EXERCISE: Could you print the lines below exactly, from the one holding "(A) $\pi R^2 B$\\" through the last line, with no other output?

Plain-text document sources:
- - -

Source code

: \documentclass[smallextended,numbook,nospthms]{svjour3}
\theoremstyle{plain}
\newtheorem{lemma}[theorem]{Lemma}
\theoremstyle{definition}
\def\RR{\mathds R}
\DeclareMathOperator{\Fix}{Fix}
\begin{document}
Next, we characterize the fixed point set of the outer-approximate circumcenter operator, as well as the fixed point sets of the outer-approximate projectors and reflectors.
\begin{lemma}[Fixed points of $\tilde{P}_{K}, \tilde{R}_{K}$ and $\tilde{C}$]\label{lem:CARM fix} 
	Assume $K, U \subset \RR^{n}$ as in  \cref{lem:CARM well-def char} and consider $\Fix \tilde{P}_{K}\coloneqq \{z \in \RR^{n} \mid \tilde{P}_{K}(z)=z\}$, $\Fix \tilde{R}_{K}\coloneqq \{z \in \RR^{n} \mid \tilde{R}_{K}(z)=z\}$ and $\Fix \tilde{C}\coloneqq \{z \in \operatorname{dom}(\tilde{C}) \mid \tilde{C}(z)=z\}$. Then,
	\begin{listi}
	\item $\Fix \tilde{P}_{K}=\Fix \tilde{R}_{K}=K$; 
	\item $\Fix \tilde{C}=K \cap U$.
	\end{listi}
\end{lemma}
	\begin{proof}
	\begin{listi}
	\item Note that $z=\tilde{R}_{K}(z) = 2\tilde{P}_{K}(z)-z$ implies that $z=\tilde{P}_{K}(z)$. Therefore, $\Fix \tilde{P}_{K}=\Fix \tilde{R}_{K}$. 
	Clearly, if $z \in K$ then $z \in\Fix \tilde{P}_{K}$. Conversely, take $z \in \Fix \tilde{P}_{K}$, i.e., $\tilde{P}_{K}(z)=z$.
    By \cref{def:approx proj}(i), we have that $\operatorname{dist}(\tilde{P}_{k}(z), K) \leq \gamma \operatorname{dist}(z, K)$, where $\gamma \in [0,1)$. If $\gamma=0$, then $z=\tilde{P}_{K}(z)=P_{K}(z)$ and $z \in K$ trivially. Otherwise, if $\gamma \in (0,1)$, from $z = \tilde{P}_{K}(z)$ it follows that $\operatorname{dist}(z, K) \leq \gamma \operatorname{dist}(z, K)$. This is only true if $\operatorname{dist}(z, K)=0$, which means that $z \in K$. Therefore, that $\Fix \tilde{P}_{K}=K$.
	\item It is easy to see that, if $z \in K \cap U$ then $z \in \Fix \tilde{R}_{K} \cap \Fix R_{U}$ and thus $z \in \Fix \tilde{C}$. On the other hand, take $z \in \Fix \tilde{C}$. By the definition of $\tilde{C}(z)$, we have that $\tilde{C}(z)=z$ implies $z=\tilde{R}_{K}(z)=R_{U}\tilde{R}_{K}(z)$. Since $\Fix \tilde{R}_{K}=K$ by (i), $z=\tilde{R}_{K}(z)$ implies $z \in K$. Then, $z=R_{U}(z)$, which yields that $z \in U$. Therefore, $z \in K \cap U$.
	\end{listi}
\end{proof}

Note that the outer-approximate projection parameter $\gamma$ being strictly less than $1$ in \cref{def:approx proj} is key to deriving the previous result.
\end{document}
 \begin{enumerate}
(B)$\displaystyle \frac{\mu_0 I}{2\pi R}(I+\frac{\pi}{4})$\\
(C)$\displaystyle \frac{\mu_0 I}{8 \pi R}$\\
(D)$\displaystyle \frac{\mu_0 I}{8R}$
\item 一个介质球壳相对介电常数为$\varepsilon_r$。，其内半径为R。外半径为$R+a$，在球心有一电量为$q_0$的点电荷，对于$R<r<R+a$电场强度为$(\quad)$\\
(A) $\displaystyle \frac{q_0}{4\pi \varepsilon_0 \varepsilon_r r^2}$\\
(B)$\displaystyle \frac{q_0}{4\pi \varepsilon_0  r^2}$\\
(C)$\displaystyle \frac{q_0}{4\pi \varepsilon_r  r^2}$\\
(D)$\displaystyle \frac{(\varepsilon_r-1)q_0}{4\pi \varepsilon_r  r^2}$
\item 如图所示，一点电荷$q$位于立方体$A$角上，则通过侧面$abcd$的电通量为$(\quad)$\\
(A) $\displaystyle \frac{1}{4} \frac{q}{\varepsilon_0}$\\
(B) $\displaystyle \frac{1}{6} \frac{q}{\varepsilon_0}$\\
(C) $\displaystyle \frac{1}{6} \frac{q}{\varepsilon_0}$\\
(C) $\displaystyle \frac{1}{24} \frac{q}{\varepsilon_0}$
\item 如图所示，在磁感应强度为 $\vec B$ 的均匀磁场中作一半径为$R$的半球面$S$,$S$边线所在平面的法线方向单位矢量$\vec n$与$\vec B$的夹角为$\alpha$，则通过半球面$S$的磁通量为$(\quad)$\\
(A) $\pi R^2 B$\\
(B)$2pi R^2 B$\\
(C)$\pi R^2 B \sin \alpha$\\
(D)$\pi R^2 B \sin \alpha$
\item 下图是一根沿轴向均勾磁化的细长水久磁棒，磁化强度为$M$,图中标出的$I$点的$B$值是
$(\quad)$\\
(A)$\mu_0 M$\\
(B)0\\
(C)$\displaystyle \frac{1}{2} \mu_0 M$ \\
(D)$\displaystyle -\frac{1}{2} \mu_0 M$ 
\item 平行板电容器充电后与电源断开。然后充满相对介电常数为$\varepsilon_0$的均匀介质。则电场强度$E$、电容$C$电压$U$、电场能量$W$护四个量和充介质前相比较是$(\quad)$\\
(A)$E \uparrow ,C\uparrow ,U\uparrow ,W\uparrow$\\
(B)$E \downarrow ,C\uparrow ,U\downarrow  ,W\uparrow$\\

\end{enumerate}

- - -

TASK RESPONSE:
(A) $\pi R^2 B$\\
(B)$2pi R^2 B$\\
(C)$\pi R^2 B \sin \alpha$\\
(D)$\pi R^2 B \sin \alpha$
\item 下图是一根沿轴向均勾磁化的细长水久磁棒，磁化强度为$M$,图中标出的$I$点的$B$值是
$(\quad)$\\
(A)$\mu_0 M$\\
(B)0\\
(C)$\displaystyle \frac{1}{2} \mu_0 M$ \\
(D)$\displaystyle -\frac{1}{2} \mu_0 M$ 
\item 平行板电容器充电后与电源断开。然后充满相对介电常数为$\varepsilon_0$的均匀介质。则电场强度$E$、电容$C$电压$U$、电场能量$W$护四个量和充介质前相比较是$(\quad)$\\
(A)$E \uparrow ,C\uparrow ,U\uparrow ,W\uparrow$\\
(B)$E \downarrow ,C\uparrow ,U\downarrow  ,W\uparrow$\\

\end{enumerate}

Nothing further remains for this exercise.